Oddly enough, I’ve been thinking about those words lately in light of Russia’s present invasion of Ukraine. It is impressive that people so outgunned and outmanned are pulling together to seriously bloody the Russian nose.
But this also got me thinking: what if war ever comes to our shores? Could we pull together like the Ukrainians are doing? Could we do as our fathers and mothers and grandparents generation did during World War II?
I would like to think so.
Reading newspaper accounts of the Japanese Empire’s attack on Pearl Harbor on Dec. 7, 1941, one sees how the people of the United States were able to put themselves on a collective war footing almost overnight. Small, sleepy towns and enormous cities alike put their shoulders to the wheel. It took time to get the industrial boiler up to full capacity, but everybody pitched in.
Sadly, I am no longer so optimistic that we could do what our forebears did. History tells me it always has been the fate of democracies to be undone by factionalism.
It doesn’t take a genius to see that at present, we are a nation split into factions, that too many people are at each other’s throats, riven by a division deep and with no signs of closing.
Among many causes for the current malaise, I would hazard lingering bitterness over the Vietnam War, a deep cynicism of government bred in the 1960s that was amplified by Watergate in the 1970s, and subsequent scandals that have eroded faith in our governing institutions.
Crucially, there are also bad actors intentionally fanning the flames of hatred and division for their own selfish reasons, including too many in the press. Too many appear to lack any sense of the long-term consequences of lying their heads off to the American public, day after day. What they care about are the ratings.
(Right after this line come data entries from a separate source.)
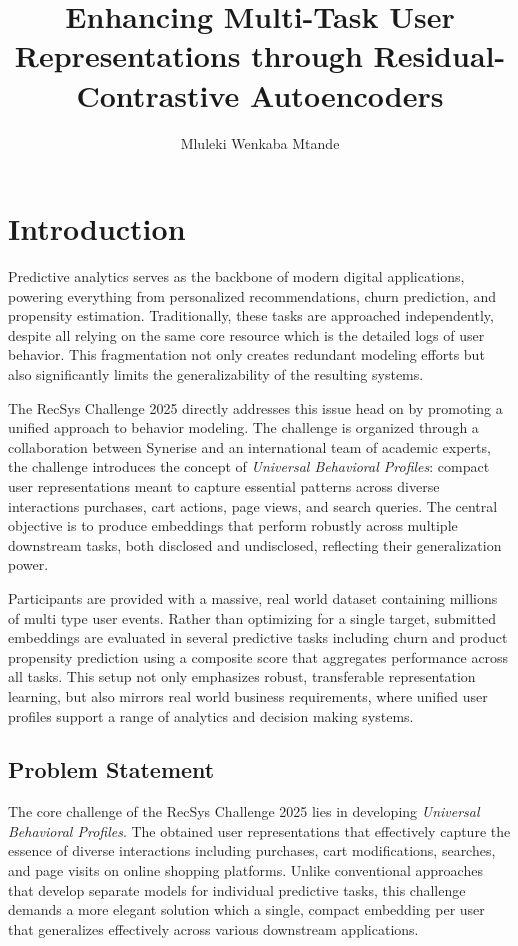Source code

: \documentclass[sigconf]{acmart}
\title{Enhancing Multi-Task User Representations through Residual-Contrastive Autoencoders}
\author{Mluleki Wenkaba Mtande}
\affiliation{
  \institution{Independent Researcher}
  \city{Taichung}
  \country{Taiwan}
}
\begin{document}
\maketitle

\section{Introduction}
Predictive analytics serves as the backbone of modern digital applications, powering everything from personalized recommendations, churn prediction, and propensity estimation. Traditionally, these tasks are approached independently, despite all relying on the same core resource which is the detailed logs of user behavior. This fragmentation not only creates redundant modeling efforts but also significantly limits the generalizability of the resulting systems.

The RecSys Challenge 2025 \cite{recsys2025} directly addresses this issue head on by promoting a unified approach to behavior modeling.  The challenge is organized through a collaboration between Synerise and an international team of academic experts, the challenge introduces the concept of \emph{Universal Behavioral Profiles}: compact user representations meant to capture essential patterns across diverse interactions purchases, cart actions, page views, and search queries. The central objective is to produce embeddings that perform robustly across multiple downstream tasks, both disclosed and undisclosed, reflecting their generalization power.

Participants are provided with a massive, real world dataset containing millions of multi type user events. Rather than optimizing for a single target, submitted embeddings are evaluated in several predictive tasks including churn and product propensity prediction using a composite score that aggregates performance across all tasks. This setup not only emphasizes robust, transferable representation learning, but also mirrors real world business requirements, where unified user profiles support a range of analytics and decision making systems.


\subsection{Problem Statement}
The core challenge of the RecSys Challenge 2025 lies in developing \emph{Universal Behavioral Profiles}. The obtained user representations that effectively capture the essence of diverse interactions including purchases, cart modifications, searches, and page visits on online shopping platforms. Unlike conventional approaches that develop separate models for individual predictive tasks, this challenge demands a more elegant solution which  a single, compact embedding per user that generalizes effectively across various downstream applications.
\end{document}
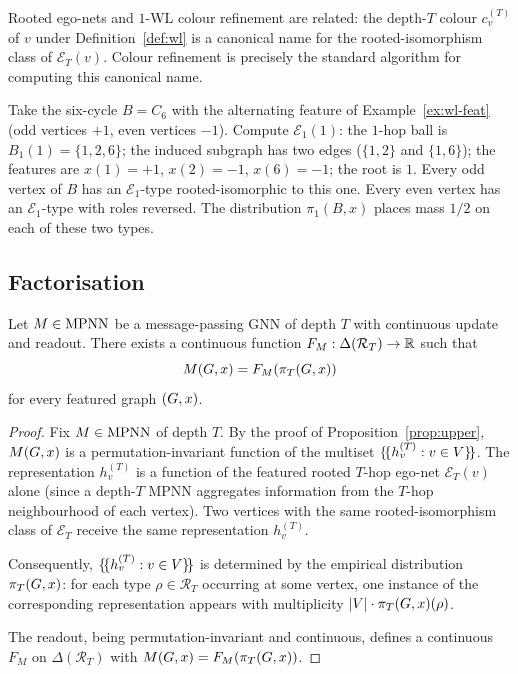 Rooted ego-nets and $1$-WL colour refinement are related: the
depth-$T$ colour $c_v^{(T)}$ of $v$ under Definition~\ref{def:wl} is a canonical
name for the rooted-isomorphism class of $\mathcal{E}_T(v)$. Colour
refinement is precisely the standard algorithm for computing this
canonical name.

\begin{example}\label{ex:egonet-c6}
Take the six-cycle $B = C_6$ with the alternating feature of
Example~\ref{ex:wl-feat} (odd vertices $+1$, even vertices $-1$). Compute
$\mathcal{E}_1(1)$: the $1$-hop ball is $B_1(1) = \{1, 2, 6\}$; the
induced subgraph has two edges ($\{1, 2\}$ and $\{1, 6\}$); the
features are $x(1) = +1$, $x(2) = -1$, $x(6) = -1$; the root is $1$.
Every odd vertex of $B$ has an $\mathcal{E}_1$-type
rooted-isomorphic to this one. Every even vertex has an
$\mathcal{E}_1$-type with roles reversed. The distribution $\pi_1(B,
x)$ places mass $1/2$ on each of these two types.
\end{example}

\subsection{Factorisation}

\begin{proposition}\label{prop:egonet-factorisation}
Let $M \in \mathrm{MPNN}$ be a message-passing GNN of depth $T$ with
continuous update and readout. There exists a continuous function
$F_M : \Delta(\mathcal{R}_T) \to \mathbb{R}$ such that
\[
M(G, x) = F_M\!\left(\pi_T(G, x)\right)
\]
for every featured graph $(G, x)$.
\end{proposition}

\begin{proof}
Fix $M \in \mathrm{MPNN}$ of depth $T$. By the proof of Proposition~\ref{prop:upper},
$M(G, x)$ is a permutation-invariant function of the multiset
$\{\!\{h_v^{(T)} : v \in V\}\!\}$. The representation
$h_v^{(T)}$ is a function of the featured rooted $T$-hop ego-net
$\mathcal{E}_T(v)$ alone (since a depth-$T$ MPNN aggregates information
from the $T$-hop neighbourhood of each vertex). Two vertices with the
same rooted-isomorphism class of $\mathcal{E}_T$ receive the same
representation $h_v^{(T)}$.

Consequently, $\{\!\{h_v^{(T)} : v \in V\}\!\}$ is determined
by the empirical distribution $\pi_T(G, x)$: for each type $\rho
\in \mathcal{R}_T$ occurring at some vertex, one instance of the
corresponding representation appears with multiplicity $|V|
\cdot \pi_T(G, x)(\rho)$.

The readout, being permutation-invariant and continuous, defines a
continuous $F_M$ on $\Delta(\mathcal{R}_T)$ with $M(G, x) =
F_M(\pi_T(G, x))$.
\end{proof}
Like millions of others, I watched in horror on Jan. 6, 2021, as people who had always described themselves as pro-police and pro-authority — with red, white and blue flowing by the quart in every vein — hurled themselves at the heart of our government, turning American flags into weapons against police at the U.S. Capitol.
Long-simmering bitterness on the political left over mistreatment of minorities and myriad grievances had broken out in our cities to create a season of riots the previous summer.
And I listened in dismay to pundits attempting to white-wash it all, telling us up is down, white is black, black is white, until we no longer know whether the sun rises in the east or the west. This erosion of basic truths we once agreed on, but no longer do, is killing us. In effect, what I have seen with my own eyes, they tell me with straight faces, never happened. This is nothing but gaslighting on a grand scale, and there seem to be no consequences for these wretches for so doing.
We are as divided as we have ever been since the Civil War. Given this, it may already be too late to express my concerns about being able to pull together in a time of emergency to meet the threat of foreign hostiles. We have met the enemy, as Pogo said, and he is us.
My guiding light is Abraham Lincoln’s address to the Young Men’s Lyceum of Springfield, Illinois, on Jan. 27, 1838 — 23 years before the Civil War — called “The Perpetuation of Our Political Institutions.”
“Shall we expect some transatlantic military giant to step the ocean and crush us at a blow?” Mr. Lincoln asked. “Never! All the armies of Europe, Asia and Africa combined could not by force take a drink from the Ohio or make a track on the Blue Ridge in the trial of a thousand years.
“At what point then is the approach of danger to be expected? I answer. If it ever reaches us, it must spring up amongst us; it cannot come from abroad. If destruction be our lot, we must ourselves be its author and finisher. As a nation of freemen, we must live through all time or die by suicide,” Lincoln said.
A house divided against itself cannot stand, Lincoln also famously said, during the Lincoln-Douglas debates.
When I tuned in to the riots and the insurrection, I heard his prescient words in my head. They applied then, they apply now. The ties that bound us in past generations and allowed us to fight and win are unravelling. I can only hope that they will listen to the better angels of their nature.